Prompt: Should a line in the entries below contain "NOTE", return that line.

-- Data for review follows --

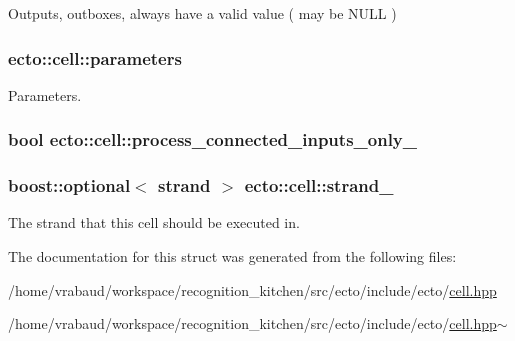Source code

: Outputs, outboxes, always have a valid value ( may be N\-U\-L\-L ) 

\hypertarget{structecto_1_1cell_ae00a91199c758cf7c24dcf0ecdf70a27}{
\subsubsection[{parameters}]{ ecto\-::cell\-::parameters}}\label{structecto_1_1cell_ae00a91199c758cf7c24dcf0ecdf70a27}


Parameters. 

\hypertarget{structecto_1_1cell_a9a9d7fa3bb72fd74073a997bfb6cbad8}{
\subsubsection[{process\-\_\-connected\-\_\-inputs\-\_\-only\-\_\-}]{\setlength{\rightskip}{0pt plus 5cm}bool ecto\-::cell\-::process\-\_\-connected\-\_\-inputs\-\_\-only\-\_\-\hspace{0.3cm}{\ttfamily [private]}}}\label{structecto_1_1cell_a9a9d7fa3bb72fd74073a997bfb6cbad8}
\hypertarget{structecto_1_1cell_a0ecc893a5427877548d0c39a208a5a26}{
\subsubsection[{strand\-\_\-}]{\setlength{\rightskip}{0pt plus 5cm}boost\-::optional$<$ {\bf strand} $>$ ecto\-::cell\-::strand\-\_\-}}\label{structecto_1_1cell_a0ecc893a5427877548d0c39a208a5a26}


The strand that this cell should be executed in. 



The documentation for this struct was generated from the following files\-:\begin{DoxyCompactItemize}
\item 
/home/vrabaud/workspace/recognition\-\_\-kitchen/src/ecto/include/ecto/\hyperlink{cell_8hpp}{cell.\-hpp}\item 
/home/vrabaud/workspace/recognition\-\_\-kitchen/src/ecto/include/ecto/\hyperlink{cell_8hpp~}{cell.\-hpp$\sim$}\end{DoxyCompactItemize}
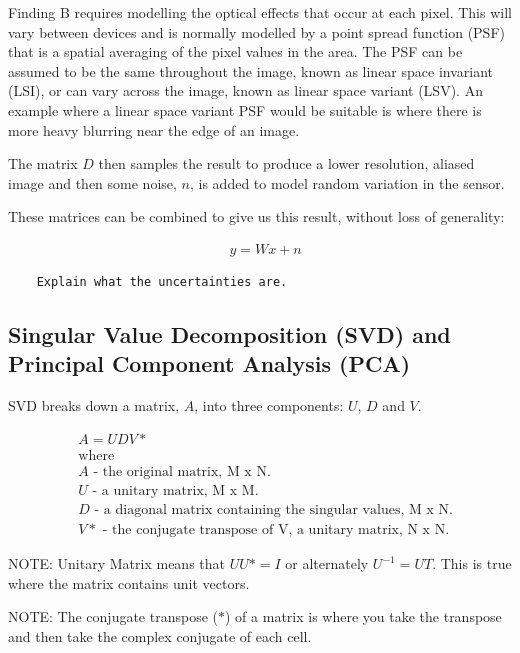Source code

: \documentclass[
  oneside,
  11pt, a4paper,
  footinclude=true,
  headinclude=true,
  cleardoublepage=empty
]{scrbook}
\begin{document}
Finding B requires modelling the optical effects that occur at each pixel. This will vary between devices and is normally modelled by a point spread function (PSF) that is a spatial averaging of the pixel values in the area. The PSF can be assumed to be the same throughout the image, known as linear space invariant (LSI), or can vary across the image, known as linear space variant (LSV). An example where a linear space variant PSF would be suitable is where there is more heavy blurring near the edge of an image.

The matrix $D$ then samples the result to produce a lower resolution, aliased image and then some noise, $n$, is added to model random variation in the sensor.

These matrices can be combined to give us this result, without loss of generality:

\begin{align}
& y = Wx + n \nonumber
\end{align}

\begin{verbatim}
	Explain what the uncertainties are.
\end{verbatim}

\newpage
\subsection{Singular Value Decomposition (SVD) and Principal Component Analysis (PCA)}
SVD breaks down a matrix, $A$, into three components: $U$, $D$ and $V$.

\begin{align}
& A = UDV* \nonumber \\
& \text{where} \nonumber \\
& A \text{ - the original matrix, M x N.} \nonumber \\
& U \text{ - a unitary matrix, M x M.} \nonumber \\
& D \text{ - a diagonal matrix containing the singular values, M x N.} \nonumber \\
& V* \text{ - the conjugate transpose of V, a unitary matrix, N x N.} \nonumber
\end{align}

NOTE: Unitary Matrix means that $UU* = I$ or alternately $U^{-1} = UT$. This is true where the matrix contains unit vectors.

NOTE: The conjugate transpose ($*$) of a matrix is where you take the transpose and then take the complex conjugate of each cell.
\end{document}

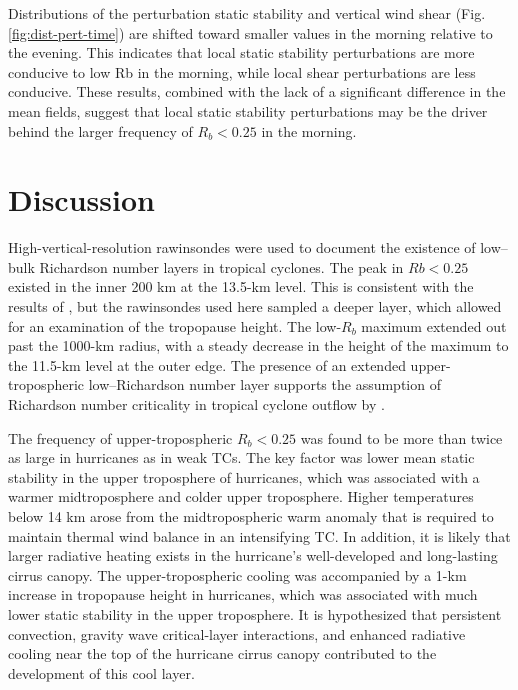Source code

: Distributions of the perturbation static stability and vertical wind shear (Fig. \ref{fig:dist-pert-time}) are shifted toward smaller values in the morning relative to the evening.
This indicates that local static stability perturbations are more conducive to low Rb in the morning, while local shear perturbations are less conducive.
These results, combined with the lack of a significant difference in the mean fields, suggest that local static stability perturbations may be the driver behind the larger frequency of $R_b < 0.25$ in the morning.

\section{Discussion}
\label{sec:discussion}

High-vertical-resolution rawinsondes were used to document the existence of low–bulk Richardson number layers in tropical cyclones.
The peak in $Rb < 0.25$ existed in the inner 200 km at the 13.5-km level.
This is consistent with the results of \cite{Molinarietal2014}, but the rawinsondes used here sampled a deeper layer, which allowed for an examination of the tropopause height.
The low-$R_b$ maximum extended out past the 1000-km radius, with a steady decrease in the height of the maximum to the 11.5-km level at the outer edge.
The presence of an extended upper-tropospheric low--Richardson number layer supports the assumption of Richardson number criticality in tropical cyclone outflow by \cite{EmanuelRotunno2011}.

The frequency of upper-tropospheric $R_b < 0.25$ was found to be more than twice as large in hurricanes as in weak TCs.
The key factor was lower mean static stability in the upper troposphere of hurricanes, which was associated with a warmer midtroposphere and colder upper troposphere.
Higher temperatures below 14 km arose from the midtropospheric warm anomaly that is required to maintain thermal wind balance in an intensifying TC.
In addition, it is likely that larger radiative heating exists in the hurricane’s well-developed and long-lasting cirrus canopy.
The upper-tropospheric cooling was accompanied by a 1-km increase in tropopause height in hurricanes, which was associated with much lower static stability in the upper troposphere.
It is hypothesized that persistent convection, gravity wave critical-layer interactions, and enhanced radiative cooling near the top of the hurricane cirrus canopy contributed to the development of this cool layer.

-- Data for review concluded --

Task result:
NOTE: Unitary Matrix means that $UU* = I$ or alternately $U^{-1} = UT$. This is true where the matrix contains unit vectors.
NOTE: The conjugate transpose ($*$) of a matrix is where you take the transpose and then take the complex conjugate of each cell.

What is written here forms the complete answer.